Try it
Print the data that follows exactly as it stands, from its first line through the line containing "should be conducted", and stop there.

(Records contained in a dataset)
____________________

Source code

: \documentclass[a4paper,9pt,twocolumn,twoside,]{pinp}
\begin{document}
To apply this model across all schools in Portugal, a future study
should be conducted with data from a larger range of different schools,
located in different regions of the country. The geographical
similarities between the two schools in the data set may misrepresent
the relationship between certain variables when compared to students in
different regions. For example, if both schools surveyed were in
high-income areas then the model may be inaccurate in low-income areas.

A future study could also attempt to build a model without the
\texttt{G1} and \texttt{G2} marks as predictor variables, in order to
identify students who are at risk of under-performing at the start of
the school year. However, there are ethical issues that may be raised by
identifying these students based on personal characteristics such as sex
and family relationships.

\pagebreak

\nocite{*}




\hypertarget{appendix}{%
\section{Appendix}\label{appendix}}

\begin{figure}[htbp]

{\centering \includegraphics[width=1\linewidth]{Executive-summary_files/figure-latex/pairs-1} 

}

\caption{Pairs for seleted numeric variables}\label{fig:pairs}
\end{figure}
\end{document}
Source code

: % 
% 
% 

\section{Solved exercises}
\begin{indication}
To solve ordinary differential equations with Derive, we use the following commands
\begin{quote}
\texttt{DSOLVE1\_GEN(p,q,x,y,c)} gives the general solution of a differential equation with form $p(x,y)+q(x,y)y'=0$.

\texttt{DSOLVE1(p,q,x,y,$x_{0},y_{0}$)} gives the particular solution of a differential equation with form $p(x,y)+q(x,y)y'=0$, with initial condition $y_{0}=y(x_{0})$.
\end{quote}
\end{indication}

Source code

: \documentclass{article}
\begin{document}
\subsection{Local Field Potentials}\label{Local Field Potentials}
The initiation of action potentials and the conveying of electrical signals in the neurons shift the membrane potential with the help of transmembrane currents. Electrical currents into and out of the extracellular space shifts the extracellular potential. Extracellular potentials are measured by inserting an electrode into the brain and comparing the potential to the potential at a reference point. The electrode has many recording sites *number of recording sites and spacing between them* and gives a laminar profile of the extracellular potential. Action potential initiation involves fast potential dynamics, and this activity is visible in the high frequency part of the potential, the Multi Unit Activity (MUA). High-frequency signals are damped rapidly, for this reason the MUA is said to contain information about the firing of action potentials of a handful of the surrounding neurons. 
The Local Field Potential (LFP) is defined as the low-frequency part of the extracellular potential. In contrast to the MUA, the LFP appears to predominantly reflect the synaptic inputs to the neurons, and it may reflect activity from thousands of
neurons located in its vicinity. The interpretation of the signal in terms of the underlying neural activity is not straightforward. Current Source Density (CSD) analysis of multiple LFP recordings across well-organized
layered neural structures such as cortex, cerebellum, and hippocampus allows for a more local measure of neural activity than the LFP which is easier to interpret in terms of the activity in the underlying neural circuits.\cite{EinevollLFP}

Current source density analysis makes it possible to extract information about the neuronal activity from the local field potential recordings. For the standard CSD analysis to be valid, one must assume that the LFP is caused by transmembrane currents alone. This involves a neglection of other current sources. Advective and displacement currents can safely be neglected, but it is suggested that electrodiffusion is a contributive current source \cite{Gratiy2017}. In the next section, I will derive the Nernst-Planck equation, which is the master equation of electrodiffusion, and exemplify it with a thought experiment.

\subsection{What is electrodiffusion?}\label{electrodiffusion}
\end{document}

____________________

Response for this exercise
Source code

: \documentclass[a4paper,9pt,twocolumn,twoside,]{pinp}
\begin{document}
To apply this model across all schools in Portugal, a future study
should be conducted with data from a larger range of different schools,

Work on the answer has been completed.